• _Problem to solve_: Nothing more is wanted than an exact repeat of the data below.

• _Records provided_:
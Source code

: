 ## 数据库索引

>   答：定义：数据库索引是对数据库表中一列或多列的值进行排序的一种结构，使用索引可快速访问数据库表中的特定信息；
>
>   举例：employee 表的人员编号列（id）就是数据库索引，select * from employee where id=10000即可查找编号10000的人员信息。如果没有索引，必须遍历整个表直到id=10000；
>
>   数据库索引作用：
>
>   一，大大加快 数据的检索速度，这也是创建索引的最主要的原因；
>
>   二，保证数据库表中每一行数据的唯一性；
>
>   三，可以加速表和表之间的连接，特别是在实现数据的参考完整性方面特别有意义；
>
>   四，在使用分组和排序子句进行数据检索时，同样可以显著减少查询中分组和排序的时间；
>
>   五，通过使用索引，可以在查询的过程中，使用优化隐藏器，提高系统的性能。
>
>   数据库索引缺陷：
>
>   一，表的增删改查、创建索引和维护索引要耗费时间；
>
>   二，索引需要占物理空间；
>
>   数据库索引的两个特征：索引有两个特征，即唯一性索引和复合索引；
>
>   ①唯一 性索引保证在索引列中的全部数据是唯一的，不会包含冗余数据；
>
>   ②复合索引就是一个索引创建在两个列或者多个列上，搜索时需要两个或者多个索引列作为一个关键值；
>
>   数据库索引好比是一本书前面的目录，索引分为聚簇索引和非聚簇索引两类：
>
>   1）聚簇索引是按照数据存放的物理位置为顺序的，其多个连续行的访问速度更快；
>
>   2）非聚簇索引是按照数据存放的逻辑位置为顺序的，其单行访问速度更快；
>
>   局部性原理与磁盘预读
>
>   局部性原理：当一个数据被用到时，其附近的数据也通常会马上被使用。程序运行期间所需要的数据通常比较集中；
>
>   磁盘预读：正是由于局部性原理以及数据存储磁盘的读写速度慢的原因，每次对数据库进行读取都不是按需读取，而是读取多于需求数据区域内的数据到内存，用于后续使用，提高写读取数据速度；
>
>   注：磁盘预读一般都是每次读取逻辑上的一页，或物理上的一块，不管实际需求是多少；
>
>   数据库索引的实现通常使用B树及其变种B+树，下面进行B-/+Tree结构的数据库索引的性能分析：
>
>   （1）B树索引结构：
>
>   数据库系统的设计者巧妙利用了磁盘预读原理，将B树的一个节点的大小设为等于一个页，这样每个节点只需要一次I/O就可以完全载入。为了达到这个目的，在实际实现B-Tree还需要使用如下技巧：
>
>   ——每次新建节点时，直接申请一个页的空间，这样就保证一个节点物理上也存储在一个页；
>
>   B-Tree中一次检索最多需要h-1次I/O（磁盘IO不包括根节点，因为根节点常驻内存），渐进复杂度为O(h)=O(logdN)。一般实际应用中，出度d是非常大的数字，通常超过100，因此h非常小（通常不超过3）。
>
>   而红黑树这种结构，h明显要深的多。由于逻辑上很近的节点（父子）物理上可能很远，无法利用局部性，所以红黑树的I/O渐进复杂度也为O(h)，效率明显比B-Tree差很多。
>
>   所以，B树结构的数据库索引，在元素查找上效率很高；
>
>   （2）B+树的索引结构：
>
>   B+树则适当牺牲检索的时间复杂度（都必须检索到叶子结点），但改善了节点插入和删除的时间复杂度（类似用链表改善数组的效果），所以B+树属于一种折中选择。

• _Output below_:
Source code

: ## 数据库索引

>   答：定义：数据库索引是对数据库表中一列或多列的值进行排序的一种结构，使用索引可快速访问数据库表中的特定信息；
>
>   举例：employee 表的人员编号列（id）就是数据库索引，select * from employee where id=10000即可查找编号10000的人员信息。如果没有索引，必须遍历整个表直到id=10000；
>
>   数据库索引作用：
>
>   一，大大加快 数据的检索速度，这也是创建索引的最主要的原因；
>
>   二，保证数据库表中每一行数据的唯一性；
>
>   三，可以加速表和表之间的连接，特别是在实现数据的参考完整性方面特别有意义；
>
>   四，在使用分组和排序子句进行数据检索时，同样可以显著减少查询中分组和排序的时间；
>
>   五，通过使用索引，可以在查询的过程中，使用优化隐藏器，提高系统的性能。
>
>   数据库索引缺陷：
>
>   一，表的增删改查、创建索引和维护索引要耗费时间；
>
>   二，索引需要占物理空间；
>
>   数据库索引的两个特征：索引有两个特征，即唯一性索引和复合索引；
>
>   ①唯一 性索引保证在索引列中的全部数据是唯一的，不会包含冗余数据；
>
>   ②复合索引就是一个索引创建在两个列或者多个列上，搜索时需要两个或者多个索引列作为一个关键值；
>
>   数据库索引好比是一本书前面的目录，索引分为聚簇索引和非聚簇索引两类：
>
>   1）聚簇索引是按照数据存放的物理位置为顺序的，其多个连续行的访问速度更快；
>
>   2）非聚簇索引是按照数据存放的逻辑位置为顺序的，其单行访问速度更快；
>
>   局部性原理与磁盘预读
>
>   局部性原理：当一个数据被用到时，其附近的数据也通常会马上被使用。程序运行期间所需要的数据通常比较集中；
>
>   磁盘预读：正是由于局部性原理以及数据存储磁盘的读写速度慢的原因，每次对数据库进行读取都不是按需读取，而是读取多于需求数据区域内的数据到内存，用于后续使用，提高写读取数据速度；
>
>   注：磁盘预读一般都是每次读取逻辑上的一页，或物理上的一块，不管实际需求是多少；
>
>   数据库索引的实现通常使用B树及其变种B+树，下面进行B-/+Tree结构的数据库索引的性能分析：
>
>   （1）B树索引结构：
>
>   数据库系统的设计者巧妙利用了磁盘预读原理，将B树的一个节点的大小设为等于一个页，这样每个节点只需要一次I/O就可以完全载入。为了达到这个目的，在实际实现B-Tree还需要使用如下技巧：
>
>   ——每次新建节点时，直接申请一个页的空间，这样就保证一个节点物理上也存储在一个页；
>
>   B-Tree中一次检索最多需要h-1次I/O（磁盘IO不包括根节点，因为根节点常驻内存），渐进复杂度为O(h)=O(logdN)。一般实际应用中，出度d是非常大的数字，通常超过100，因此h非常小（通常不超过3）。
>
>   而红黑树这种结构，h明显要深的多。由于逻辑上很近的节点（父子）物理上可能很远，无法利用局部性，所以红黑树的I/O渐进复杂度也为O(h)，效率明显比B-Tree差很多。
>
>   所以，B树结构的数据库索引，在元素查找上效率很高；
>
>   （2）B+树的索引结构：
>
>   B+树则适当牺牲检索的时间复杂度（都必须检索到叶子结点），但改善了节点插入和删除的时间复杂度（类似用链表改善数组的效果），所以B+树属于一种折中选择。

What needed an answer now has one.